While I don't find any of the arguments below particularly convincing,
I'm not sure it's worth arguing about it. You agree we need security
and TLS/DTLS is what we've got. If your concern is purely to allow
for extensibility than I propose the following:

- Adjacencies in a RELOAD network MUST be secured by a mechanism
  that provides at minimum
  + Peer authentication
  + Message integrity
  + Confidentiality
- Implementations MUST support TLS/DTLS.
- An overlay MAY specify any alternate mechanism in their configuration
  files (and we'll provide some syntax for it)

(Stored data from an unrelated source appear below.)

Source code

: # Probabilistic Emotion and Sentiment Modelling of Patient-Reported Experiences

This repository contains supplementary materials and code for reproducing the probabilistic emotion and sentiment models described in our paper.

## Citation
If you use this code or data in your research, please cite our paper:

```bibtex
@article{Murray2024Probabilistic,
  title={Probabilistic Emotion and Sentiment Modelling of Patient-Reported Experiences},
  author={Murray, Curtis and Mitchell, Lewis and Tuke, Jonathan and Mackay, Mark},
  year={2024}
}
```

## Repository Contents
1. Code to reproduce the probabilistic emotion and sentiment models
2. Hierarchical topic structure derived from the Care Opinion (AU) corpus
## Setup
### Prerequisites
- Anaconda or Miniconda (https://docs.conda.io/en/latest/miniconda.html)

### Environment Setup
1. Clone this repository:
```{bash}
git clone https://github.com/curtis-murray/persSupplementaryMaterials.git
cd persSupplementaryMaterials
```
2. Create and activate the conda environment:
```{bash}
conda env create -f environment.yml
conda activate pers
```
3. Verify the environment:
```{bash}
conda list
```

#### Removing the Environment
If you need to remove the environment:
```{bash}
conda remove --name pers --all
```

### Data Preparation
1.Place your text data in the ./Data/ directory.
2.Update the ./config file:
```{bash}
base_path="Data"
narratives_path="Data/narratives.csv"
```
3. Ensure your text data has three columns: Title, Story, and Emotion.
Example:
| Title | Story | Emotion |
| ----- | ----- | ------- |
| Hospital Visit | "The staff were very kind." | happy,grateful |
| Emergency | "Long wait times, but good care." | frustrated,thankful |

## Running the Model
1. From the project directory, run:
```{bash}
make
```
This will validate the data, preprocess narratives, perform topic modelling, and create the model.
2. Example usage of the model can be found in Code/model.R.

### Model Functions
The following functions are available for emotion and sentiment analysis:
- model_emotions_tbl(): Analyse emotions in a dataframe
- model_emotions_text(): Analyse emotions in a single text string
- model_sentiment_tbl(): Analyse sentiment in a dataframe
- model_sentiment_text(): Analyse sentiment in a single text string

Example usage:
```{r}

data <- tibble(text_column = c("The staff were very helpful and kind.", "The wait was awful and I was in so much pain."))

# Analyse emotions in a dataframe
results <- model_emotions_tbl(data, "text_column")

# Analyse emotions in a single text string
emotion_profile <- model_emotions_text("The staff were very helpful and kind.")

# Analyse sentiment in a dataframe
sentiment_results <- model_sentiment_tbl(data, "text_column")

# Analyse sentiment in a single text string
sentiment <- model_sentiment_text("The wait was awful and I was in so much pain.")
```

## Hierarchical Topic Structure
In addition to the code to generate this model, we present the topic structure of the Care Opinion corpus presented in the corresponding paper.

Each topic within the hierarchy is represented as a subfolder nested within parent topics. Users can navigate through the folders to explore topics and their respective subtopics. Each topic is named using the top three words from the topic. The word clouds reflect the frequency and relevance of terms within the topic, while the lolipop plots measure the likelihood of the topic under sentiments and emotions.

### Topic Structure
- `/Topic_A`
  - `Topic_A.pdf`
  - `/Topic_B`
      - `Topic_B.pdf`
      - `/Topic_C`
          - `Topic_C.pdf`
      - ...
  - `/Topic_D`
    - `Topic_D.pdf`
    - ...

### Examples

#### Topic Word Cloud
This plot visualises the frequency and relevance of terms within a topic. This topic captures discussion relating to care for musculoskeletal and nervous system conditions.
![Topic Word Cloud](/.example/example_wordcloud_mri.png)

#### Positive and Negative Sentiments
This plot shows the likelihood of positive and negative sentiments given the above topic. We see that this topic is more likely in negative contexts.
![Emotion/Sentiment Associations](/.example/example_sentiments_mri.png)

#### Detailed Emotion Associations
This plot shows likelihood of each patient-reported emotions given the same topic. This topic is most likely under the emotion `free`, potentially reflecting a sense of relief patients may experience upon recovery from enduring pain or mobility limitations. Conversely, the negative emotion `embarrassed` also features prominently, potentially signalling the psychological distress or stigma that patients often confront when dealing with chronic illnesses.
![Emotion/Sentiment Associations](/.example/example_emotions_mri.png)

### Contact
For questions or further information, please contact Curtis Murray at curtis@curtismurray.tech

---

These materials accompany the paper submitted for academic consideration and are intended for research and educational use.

Would that be satisfactory?

-Ekr


At Mon, 7 Dec 2009 12:57:54 -0500,
David A. Bryan wrote:
> Concern 1: Mandatory TLS/DTLS Inappropriate in some Contexts
> 
> I?ve raised this issue before, but I?m hoping that now that people
> have had a bit more time to think about all the use cases, see what it
> means in the real world, etc., there might be a bit more support for
> modifying the requirement for TLS/DTLS. TLS/DTLS makes sense in some
> cases, but if we are expecting RELOAD to be reusable, it is clear to
> me that it does not make sense in all cases. It was familiar to the
> editors, and well understood, so it made sense as a proposal, but I
> disagree with it being the mandatory/only solution.
>
> I am not advocating we allow unsecured system. There needs to be a way
> to do that for development/debugging, but you can do that with a null
> cipher, so that concern is addressed.
> 
> Instead my concerns are two-fold:
> 
> 1) TLS/DTLS is too heavy for query-response systems using
> direct-response routing.
> 2) There are applications that may want to secure at a different level
> or using a different technology.
> 
> First, looking at DTLS for query-response systems using direct routing.
> 
> A bit of background: Clearly, RELOAD should work for query-response
> systems, where the only use of the DHT is to obtain a small item of
> information (e.g. obtaining a registration or a certificate).
> Similarly, while there has been discussion about whether the current
> individual draft is the appropriate mechanism, the group hummed in
> Minneapolis to include direct routing in the protocol, and in SF the
> hum was repeated, with strong consensus to include it as an extension
> and ensure base draft doesn?t preclude it.
> 
> Establishing a TLS/DTLS connection is a very heavy way to establish a
> connection between two peers for a simple response, particularly if
> using direct where the connection is used only to convey that
> response. (7 messages for DTLS [1]) With recursive response, it makes
> sense, since the connection is persistent, but a lighter mechanism
> (for example, including the requestors public cert in the request, and
> having the responder encrypt the reply) is far more appropriate for a
> direct routed response. The current draft mandates TLS/DTLS and only
> TLS/DTLS, leading to an artificially high cost for direct response
> routing. Based on my work with potential real-world users of P2PSIP
> going back almost 4 years, request-response is a very likely scenario.
> While the TLS-PSK/TLS-SRP stuff helps here, other mechanisms would
> still be more efficient.
>
> Similarly, we should allow alternate mechanisms:
> 
> Even if one is using the recursive response approach for routing,
> there may be other architectures. A system of persistent peers (for
> example provisioned set-top boxes using reload to share information)
> may have ISP assigned IDs, and persistent peers connected to one
> another, and use hardware based encryption, VPNs, etc. between the
> peers.
>
> There are many ways to encrypt a connection, and mandating one and
> only one seems inappropriate. A better design is to provide a
> mechanism in the draft for an alternate encryption technique,
> recommend DTLS, provide information, and require some encryption be
> used. While someone could choose to build without encryption, the
> argument seems weak. They could also just ignore the requirement in
> the first place. In my opinion, we are more likely to have problems
> later (extensions that will have to modify the original draft to use a
> different security mechanism, deployments that are ?almost? RELOAD but
> with different security etc.) if we proceed with the current draft?s
> approach.
> 
> [1] Modadugu, N., Rescorla, E., "The Design and Implementation of
> Datagram TLS", Proceedings of ISOC NDSS 2004, February 2004.